Try it
For the records that follow, please set down exactly the lines between the one holding "of the emulated" and the one holding "like QSim is", inclusive, and only those.

(Beginning of Materials provided)

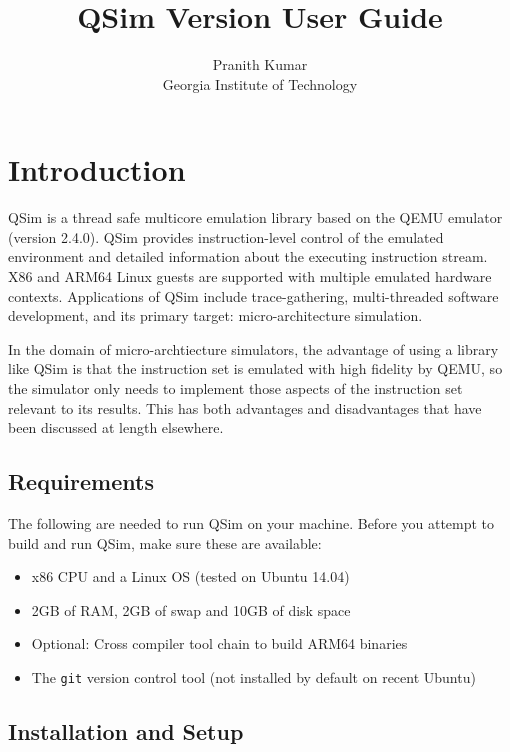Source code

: \documentclass[letterpaper, 10pt]{book}
\title{QSim Version \version User Guide}
\author{Pranith Kumar\\ Georgia Institute of Technology}
\begin{document}
\maketitle

\setcounter{tocdepth}{1}
\tableofcontents

\chapter*{Introduction}
QSim is a thread safe multicore emulation library based on the QEMU emulator
(version 2.4.0).  QSim provides instruction-level control of the emulated
environment and detailed information about the executing instruction
stream. X86 and ARM64 Linux guests are supported with multiple emulated hardware
contexts. Applications of QSim include trace-gathering, multi-threaded software
development, and its primary target: micro-architecture simulation.

In the domain of micro-archtiecture simulators, the advantage of using a library
like QSim is that the instruction set is emulated with high fidelity by QEMU, so
the simulator only needs to implement those aspects of the instruction set
relevant to its results. This has both advantages and disadvantages that have
been discussed at length elsewhere.


\section{Requirements}
The following are needed to run QSim on your machine. Before you attempt to
build and run QSim, make sure these are available:

\begin{itemize}
  \item{x86 CPU and a Linux OS (tested on Ubuntu 14.04)}
  \item{2GB of RAM, 2GB of swap and 10GB of disk space}
  \item{Optional: Cross compiler tool chain to build ARM64 binaries}
  \item{The \texttt{git} version control tool (not installed by default on recent Ubuntu)}
\end{itemize}

\section{Installation and Setup}
\end{document}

(End of Materials provided)

Response area
(version 2.4.0).  QSim provides instruction-level control of the emulated
environment and detailed information about the executing instruction
stream. X86 and ARM64 Linux guests are supported with multiple emulated hardware
contexts. Applications of QSim include trace-gathering, multi-threaded software
development, and its primary target: micro-architecture simulation.

In the domain of micro-archtiecture simulators, the advantage of using a library
like QSim is that the instruction set is emulated with high fidelity by QEMU, so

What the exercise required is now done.